|State Taxation Task Force|
Co-Chairmen: Tim Dunn, Board Member, TCCRI and Representative John Otto, District 18
The school finance debate underscored the imperative for a complete overhaul of state taxation rather than simply finding new revenue sources to fund public education. The primary problem with state taxation is that it relies heavily on property taxes, which are inherently unjust and significantly distort economic decision-making. The administration of property taxes is intrusive and overly burdensome and should be reformed or the tax should be abolished. Conversely, consumption taxes have low administrative costs, are transparent, and put the least amount of drag on the state economy. Importantly, consumption taxes have been a reliable source of revenue and are acceptable to the public (please see the results of the TCCRI poll from January 2004, found here).
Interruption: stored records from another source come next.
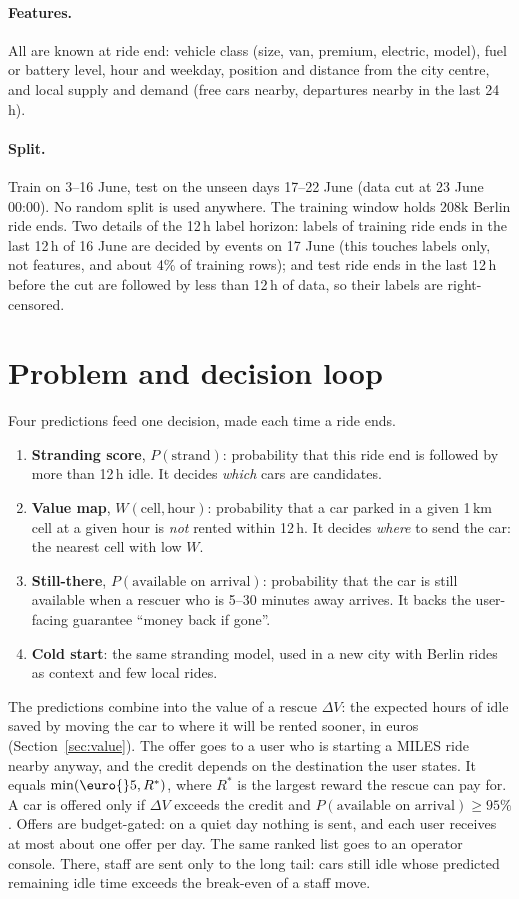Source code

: \documentclass[11pt,a4paper]{article}
\newcommand{\eur}[1]{\euro{}#1}
\begin{document}
\paragraph{Features.} All are known at ride end: vehicle class (size, van, premium, electric, model), fuel or battery level, hour and weekday, position and distance from the city centre, and local supply and demand (free cars nearby, departures nearby in the last 24\,h).

\paragraph{Split.} Train on 3--16 June, test on the unseen days 17--22 June (data cut at 23 June 00:00). No random split is used anywhere. The training window holds 208k Berlin ride ends. Two details of the 12\,h label horizon: labels of training ride ends in the last 12\,h of 16 June are decided by events on 17 June (this touches labels only, not features, and about 4\% of training rows); and test ride ends in the last 12\,h before the cut are followed by less than 12\,h of data, so their labels are right-censored.

\section{Problem and decision loop}\label{sec:loop}

Four predictions feed one decision, made each time a ride ends.
\begin{enumerate}
\item \textbf{Stranding score}, $P(\text{strand})$: probability that this ride end is followed by more than 12\,h idle. It decides \emph{which} cars are candidates.
\item \textbf{Value map}, $W(\text{cell},\text{hour})$: probability that a car parked in a given 1\,km cell at a given hour is \emph{not} rented within 12\,h. It decides \emph{where} to send the car: the nearest cell with low $W$.
\item \textbf{Still-there}, $P(\text{available on arrival})$: probability that the car is still available when a rescuer who is 5--30 minutes away arrives. It backs the user-facing guarantee ``money back if gone''.
\item \textbf{Cold start}: the same stranding model, used in a new city with Berlin rides as context and few local rides.
\end{enumerate}
The predictions combine into the value of a rescue $\Delta V$: the expected hours of idle saved by moving the car to where it will be rented sooner, in euros (Section~\ref{sec:value}). The offer goes to a user who is starting a MILES ride nearby anyway, and the credit depends on the destination the user states. It equals $\min(\text{\eur{5}}, R^\ast)$, where $R^\ast$ is the largest reward the rescue can pay for. A car is offered only if $\Delta V$ exceeds the credit and $P(\text{available on arrival}) \geq 95\%$. Offers are budget-gated: on a quiet day nothing is sent, and each user receives at most about one offer per day. The same ranked list goes to an operator console. There, staff are sent only to the long tail: cars still idle whose predicted remaining idle time exceeds the break-even of a staff move.
\end{document}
There are other competing proposals that deserve consideration by the Legislature; they will be discussed by the Task Force.
Some of the questions the Task Force will consider include:
- Should Texas enact a stronger Constitutional Taxation and Expenditure Limitation (TEL), as has been previously debated?
- How should business taxes be reformed to fairly apply to all businesses without stifling the robust Texas economy?
- How can the State levy taxes so that Texans are most free to enjoy the profits of their hard work?
- To what extent should exemptions and exclusions to taxation be abolished or limited as a means of avoiding the creation of new taxes?
Furthermore, the State Taxation Task Force will operate on the following principles of taxation:
- People always shoulder the burden of any tax, even on businesses;
- Taxes should be transparent to the public;
- Taxes’ impact on the economy should be a prime consideration, and;
- Business and consumer taxes should be applied uniformly by ending loopholes and exemptions.